The trout that is glued to the bottom is generally a pretty hopeless fish. He is either not willing to feed, or, being willing, his suspicions have been aroused and he has gone down. Pretty stories are told of how such fish are occasionally startled into taking by the fly being slammed down with violence on or just behind their heads, but no such instance has come within my experience.
But the trout which is hovering in mid-water or near the surface is always a hopeful subject. Anglers will tell you he is willing to feed. In my belief, he is more than that; he is generally actively feeding—under water.
I remember a trout which lay in the same hole with six grayling. He was hovering not far below the surface, but would have nothing to say to a series of dry flies of appropriate pattern offered him; but a wet Greenwell’s Glory was too much for him, and he turned and took it first cast. He was undoubtedly feeding on nymphs, but not over weed, and so not bulging; yet he presented only the appearance of hovering, or, as Walton generally calls it, “soaring.”
Another likely fish is the cruiser on his way to his feeding-station. If I see a wedge-shaped ripple advancing irregularly upstream, and broken at times by a dimple in the centre, I always feel hopeful, and I know that such trout are nearly always of unusual size for the water. It is, of course, difficult to place the fly exactly; but if that difficulty is overcome, your trout will take it most unsuspiciously. The best course is to throw to one side and a little ahead of the last rise.

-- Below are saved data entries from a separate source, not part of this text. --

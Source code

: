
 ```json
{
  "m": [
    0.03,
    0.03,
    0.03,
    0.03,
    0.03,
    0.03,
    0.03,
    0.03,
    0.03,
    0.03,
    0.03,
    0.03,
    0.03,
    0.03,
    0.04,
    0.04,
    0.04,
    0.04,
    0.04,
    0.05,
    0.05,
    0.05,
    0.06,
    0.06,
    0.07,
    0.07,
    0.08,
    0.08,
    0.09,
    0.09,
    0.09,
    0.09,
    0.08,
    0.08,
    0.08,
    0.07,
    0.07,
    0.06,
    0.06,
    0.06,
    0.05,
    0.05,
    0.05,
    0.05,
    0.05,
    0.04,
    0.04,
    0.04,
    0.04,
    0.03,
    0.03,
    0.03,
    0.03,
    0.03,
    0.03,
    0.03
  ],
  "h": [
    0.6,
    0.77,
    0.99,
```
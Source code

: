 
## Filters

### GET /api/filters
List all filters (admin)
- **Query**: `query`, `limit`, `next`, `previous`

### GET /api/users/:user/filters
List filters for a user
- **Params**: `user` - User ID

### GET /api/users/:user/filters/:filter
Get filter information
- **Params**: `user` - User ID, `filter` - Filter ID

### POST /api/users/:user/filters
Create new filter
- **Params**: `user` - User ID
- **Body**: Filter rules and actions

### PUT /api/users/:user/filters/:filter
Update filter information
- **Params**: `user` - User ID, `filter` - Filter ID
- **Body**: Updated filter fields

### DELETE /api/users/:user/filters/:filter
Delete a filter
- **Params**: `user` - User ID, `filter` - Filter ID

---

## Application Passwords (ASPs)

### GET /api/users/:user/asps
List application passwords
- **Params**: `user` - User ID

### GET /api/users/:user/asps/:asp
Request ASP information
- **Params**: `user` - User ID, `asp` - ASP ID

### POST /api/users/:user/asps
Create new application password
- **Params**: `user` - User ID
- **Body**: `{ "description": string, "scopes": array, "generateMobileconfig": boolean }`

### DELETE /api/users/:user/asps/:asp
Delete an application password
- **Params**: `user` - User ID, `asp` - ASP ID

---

A more difficult proposition is the cruiser who has a small defined beat. You find him moving up the bank in such wise that every cast is short of his rise; but suddenly, if you are not ware, you will find that he has turned and sailed downstream to the bottom of his beat, and that your rod and line are absolutely over him. Such a trout seems always fastidious and picksome, but it is all the more gratifying to circumvent him. He is usually taking toll of insects collected in eddies, and a spinner of sorts is more likely to take him than a dun; but he will often rush for a fly that is being withdrawn under water.
OF THE PORPOISE ROLL.
There is one peculiarly irritating kind of rise in which trout indulge. Just like porpoises, they come up, and, scarcely breaking the surface with the head, expose first the back fin and then the tail as they go down. Often of an afternoon or evening it seems as if every trout in the river were busy at this game. The difficulty is to know, on such occasions, what they are taking. “Detached Badger” (p. 119 of “Dry-Fly Fishing”) suggests larvæ, but though at times I have caught fish thus rising with sunk flies, I am inclined to doubt their taking nymphs or larvæ, and to suspect spinners. This (even if the trout be taking nymphs) is not properly described as “bulging,” that term being confined to the swashing rises when a fish rushes to and fro, making visible waves, ending in a boil as it turns in the act of fielding the subaqueous insect. Fortunately, this porpoise type of rise is rare, for when trout indulge in it sport is consistently bad. I have been promising myself for the last two or three seasons that, when I drop on such a rise, I will try Mr. F. M. Halford’s spent spinner patterns, but in an average number of days’ fishing I have failed to drop on an occasion when the trout have been thus rising.